Module 9: Decentralized Lending and Borrowing
There is a lot to learn about decentralized lending and borrowing. Module 9 breaks down the different DeFi protocols for credit and loans. We will also explore how to earn interest and borrow on AAVE.
Introduction
In the previous module we examined decentralized exchanges, and in this module we will go deeper into decentralized lending and borrowing.
The lending and borrowing of crypto-assets is the most significant industry for decentralized applications (dapps) in today's data-centric world. Anyone with a compatible wallet can share and borrow cryptocurrencies using Dapp platforms. Because of this, DeFi lending platforms have become the latest financial service provider that sets itself apart from other financial institutions by providing the same security and confidence that is expected from blockchain and cryptocurrencies.

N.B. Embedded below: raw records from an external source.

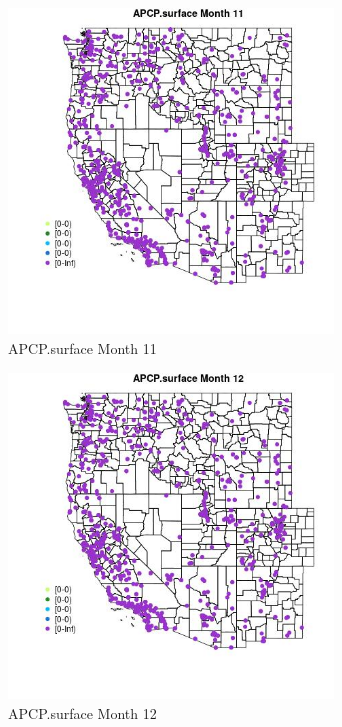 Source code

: \begin{figure} 
\centering  
\includegraphics[width=0.77\textwidth]{Code_Outputs/Report_ML_input_PM25_Step4_part_f_de_duplicated_aveswNAs_MapObsMo11APCPsurface.jpg} 
\caption{\label{fig:Report_ML_input_PM25_Step4_part_f_de_duplicated_aveswNAsMapObsMo11APCPsurface}APCP.surface Month 11} 
\end{figure} 
 

\clearpage 

\begin{figure} 
\centering  
\includegraphics[width=0.77\textwidth]{Code_Outputs/Report_ML_input_PM25_Step4_part_f_de_duplicated_aveswNAs_MapObsMo12APCPsurface.jpg} 
\caption{\label{fig:Report_ML_input_PM25_Step4_part_f_de_duplicated_aveswNAsMapObsMo12APCPsurface}APCP.surface Month 12} 
\end{figure} 
 


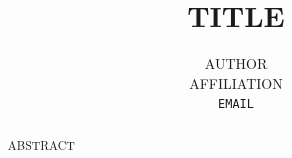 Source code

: \documentclass{article}
\title{TITLE}
\author{%
  AUTHOR \\
  AFFILIATION \\
  \texttt{EMAIL} \\
}
\begin{document}
\maketitle

\begin{abstract}
  ABSTRACT
\end{abstract}


\begin{ack}
\end{ack}




\end{document}
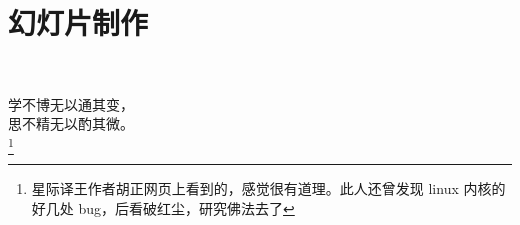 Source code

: \chapter{幻灯片制作}
\thispagestyle{fancy}

~\\[9cm]
\begin{flushright}
\kai\xiaosi
\textcolor[rgb]{0.00,0.50,0.00}{
学不博无以通其变，\\
思不精无以酌其微。\\\footnote{\textcolor[rgb]{0.00,0.50,0.00}{星际译王作者胡正网页上看到的，感觉很有道理。此人还曾发现 linux 内核的好几处 bug，后看破红尘，研究佛法去了}}\\
}
\end{flushright}






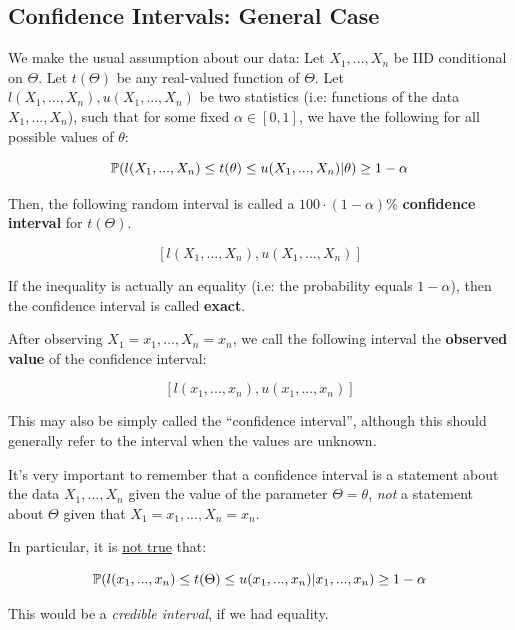 \documentclass[a4paper]{article}
\begin{document}
        \subsection{Confidence Intervals: General Case}
            \begin{definition}
                We make the usual assumption about our data: Let $X_1, ..., X_n$
                be IID conditional on $\Theta$. Let $t(\Theta)$ be any
                real-valued function of $\Theta$. Let $l(X_1, ..., X_n), u(X_1,
                ..., X_n)$ be two statistics (i.e: functions of the data $X_1,
                ..., X_n$), such that for some fixed $\alpha \in [0, 1]$, we
                have the following for all possible values of $\theta$:

                \[
                    \mathbb{P}(l(X_1, ..., X_n) \leq t(\theta) \leq u(X_1, ...,
                    X_n) | \theta) \geq 1 - \alpha
                \]

                Then, the following random interval is called a $100 \cdot (1 -
                \alpha)$\% \textbf{confidence interval} for $t(\Theta)$.

                \[
                    [l(X_1, ..., X_n), u(X_1, ..., X_n)]
                \]

                If the inequality is actually an equality (i.e: the probability
                equals $1 - \alpha$), then the confidence interval is called
                \textbf{exact}.

                After observing $X_1 = x_1, ..., X_n = x_n$, we call the
                following interval the \textbf{observed value} of the confidence
                interval:

                \[
                    [l(x_1, ..., x_n), u(x_1, ..., x_n)]
                \]

                This may also be simply called the ``confidence interval'',
                although this should generally refer to the interval when the
                values are unknown.
            \end{definition}

            \begin{warn}
                It's very important to remember that a confidence interval is
                a statement about the data $X_1, ..., X_n$ given the value of
                the parameter $\Theta = \theta$, \textit{not} a statement about
                $\Theta$ given that $X_1 = x_1, ..., X_n = x_n$.

                In particular, it is \underline{not true} that:

                \[
                    \mathbb{P}(l(x_1, ..., x_n) \leq t(\Theta) \leq u(x_1, ...,
                    x_n) | x_1, ..., x_n) \geq 1 - \alpha
                \]

                This would be a \textit{credible interval}, if we had equality.
            \end{warn}
\end{document}
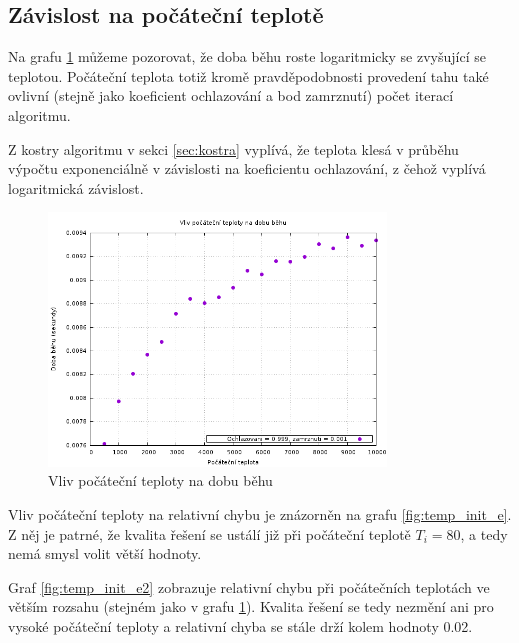 \documentclass[11pt]{article}
\begin{document}
\subsection{Závislost na počáteční teplotě}
\label{sec:temp}

Na grafu \ref{fig:temp_init} můžeme pozorovat, že doba běhu roste logaritmicky se zvyšující se teplotou. Počáteční teplota totiž kromě pravděpodobnosti provedení tahu také ovlivní (stejně jako koeficient ochlazování a bod zamrznutí) počet iterací algoritmu. 

Z kostry algoritmu v sekci \ref{sec:kostra} vyplívá, že teplota klesá v průběhu výpočtu exponenciálně v závislosti na koeficientu ochlazování, z čehož vyplívá logaritmická závislost.

\begin{figure}[h!]
	\centering
    	\includegraphics[width=0.8\textwidth]{../grafy/temp_init.png}
	\caption{Vliv počáteční teploty na dobu běhu}
	\label{fig:temp_init}
\end{figure}

Vliv počáteční teploty na relativní chybu je znázorněn na grafu \ref{fig:temp_init_e}. Z něj je patrné, že kvalita 
řešení se ustálí již při počáteční teplotě $T_i = 80$, a tedy nemá smysl volit větší hodnoty.

Graf \ref{fig:temp_init_e2} zobrazuje relativní chybu při počátečních teplotách ve větším rozsahu (stejném jako v grafu \ref{fig:temp_init}). Kvalita řešení se tedy nezmění ani pro vysoké počáteční teploty a relativní chyba se stále drží kolem hodnoty 0.02.
\end{document}
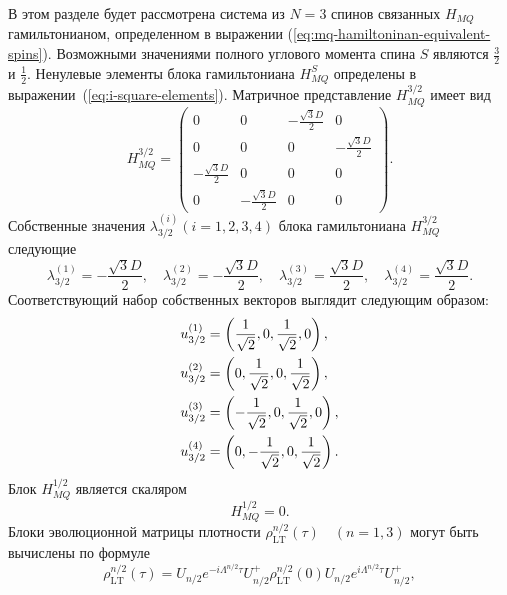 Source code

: В этом разделе будет рассмотрена система из $N=3$ спинов
связанных $H_{MQ}$ гамильтонианом,
определенном в выражении (\ref{eq:mq-hamiltoninan-equivalent-spins}).
Возможными значениями полного углового момента спина $S$
являются $\frac 3 2$ и $\frac 1 2$.
Ненулевые элементы блока гамильтониана $H_{MQ}^{S}$ определены в выражении~(\ref{eq:i-square-elements}).
Матричное представление $H_{MQ}^{3/2}$ имеет вид
%
\begin{equation}
    \label{eq:ham_3_2}
    H_{MQ}^{3/2} =
    \begin{pmatrix}
        0 & 0 & -\frac{\sqrt{3} D}{2} & 0 \\
        0 & 0 & 0 & -\frac{\sqrt{3} D}{2} \\
        -\frac{\sqrt{3} D}{2} & 0 & 0 & 0 \\
        0 & -\frac{\sqrt{3} D}{2} & 0 & 0
    \end{pmatrix}.
\end{equation}
%
Собственные значения $\lambda_{3/2}^{(i)}(i=1, 2, 3, 4)$
блока гамильтониана $H_{MQ}^{3/2}$ следующие
%
\begin{equation}\label{eq:eigvals_3_2}
  \lambda_{3/2}^{(1)} = -\frac{\sqrt{3} D}{2}, \quad
  \lambda_{3/2}^{(2)} = -\frac{\sqrt{3} D}{2}, \quad
  \lambda_{3/2}^{(3)} = \frac{\sqrt{3} D}{2}, \quad
  \lambda_{3/2}^{(4)} = \frac{\sqrt{3} D}{2}.
\end{equation}
%
Соответствующий набор собственных векторов выглядит следующим образом:
%
\begin{align}\label{eq:eigvecs_3_2}
  u_{3/2}^{(1)} & =  \left(\frac{1}{\sqrt{2}}, 0, \frac{1}{\sqrt{2}}, 0\right) ,
  \notag \\
  u_{3/2}^{(2)} & =  \left(0, \frac{1}{\sqrt{2}}, 0, \frac{1}{\sqrt{2}}\right) ,
  \notag \\
  u_{3/2}^{(3)} & =  \left(-\frac{1}{\sqrt{2}}, 0, \frac{1}{\sqrt{2}}, 0\right) ,
  \notag \\
  u_{3/2}^{(4)} & =  \left(0, -\frac{1}{\sqrt{2}}, 0, \frac{1}{\sqrt{2}}\right) .
\end{align}
%
Блок $H^{1/2}_{MQ}$ является скаляром
%
\begin{equation}\label{eq:ham_1_2}
  H^{1/2}_{MQ} = 0.
\end{equation}
%
Блоки эволюционной матрицы плотности $\rho_\mathrm{LT}^{n/2}(\tau) \quad (n = 1, 3)$
могут быть вычислены по формуле
%
\begin{equation}\label{eq:liouvile_sol}
  \rho_\mathrm{LT}^{n/2}(\tau) =
  U_{n/2} e^{-i\Lambda^{n/2}\tau} U^{+}_{n/2}
  \rho^{n/2}_\mathrm{LT}(0)
  U_{n/2} e^{i\Lambda^{n/2}\tau} U^{+}_{n/2},
\end{equation}
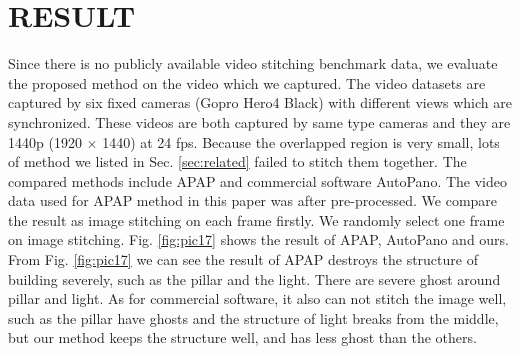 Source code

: \documentclass[conference]{IEEEtran}
\begin{document}
\section{RESULT}
\label{sec:result}

Since there is no publicly available video stitching benchmark data, we evaluate the proposed method on the 
video which we captured.  The video datasets are captured by six fixed cameras (Gopro Hero4 Black) with different views which are synchronized. 
These videos are both captured by same type cameras and they are 1440p (1920 $\times$ 1440) at 24 fps.
Because the overlapped region is very small, lots of method we listed in Sec. \ref{sec:related} failed to stitch them together.
The compared methods include APAP and commercial software AutoPano. The video data used for APAP method in this paper was after pre-processed. We compare the result as image stitching on each frame firstly.
We randomly select one frame on image stitching. Fig. \ref{fig:pic17} shows the result of APAP, AutoPano and ours. 
From Fig. \ref{fig:pic17} we can see the result of APAP 
destroys the structure of building severely, such as the pillar and the light. There are severe ghost around pillar and light.
As for commercial software, it also can not stitch the image well, such as the pillar have ghosts and the structure of light breaks from the middle, 
but our method keeps the structure well, and has less ghost than the others.
\end{document}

DeFi lending is a distributed and decentralized application system that allows investors and lenders to lend or deposit fiat for interest. This is an appealing alternative for lenders because it will enable them to earn a low-risk interest rate on their existing assets without sharing their data with third-party services.
Decentralized lending systems have become even more critical and inventive in recent years. The capacity to lend and borrow assets through entirely open applications has brought a significant milestone for banking and cryptocurrency.
There are no lending constraints in the DeFi world as the usual banking rules do not apply in this space. Anyone can receive capital if they have adequate collateral. Lending is no longer a privilege reserved for the wealthy. Borrowers can withdraw funds and return them at an algorithmically determined interest rate by contributing to a decentralized liquidity pool. Unlike applying for a loan at a bank, where strict client identification (KYC) and anti-money laundering (AML) regulations apply, DeFi requires only collateral to borrow.
DeFi Protocols for Credit and Loan Transactions
Next, we will explore how unbanked credit and loan mechanisms are possible with Aave and Compound Finance, the two leading DeFi protocols for credit and loan transactions.
Aave
Aave is a decentralized, non-custodial liquidity market platform in which users can participate as depositors or borrowers. According to the Aave website, "Depositors provide liquidity to the market to earn passive income, while borrowers can borrow over or under-collateralized loans."
If you want to use the Aave protocol, you first deposit the asset and amount you want. Shortly after, a lender earns passive income based on the demand for loans in the market. By depositing assets, consumers also have the option of borrowing by using the deposited assets as collateral. The interest you earn by depositing funds can help offset the interest rate users accumulate by borrowing.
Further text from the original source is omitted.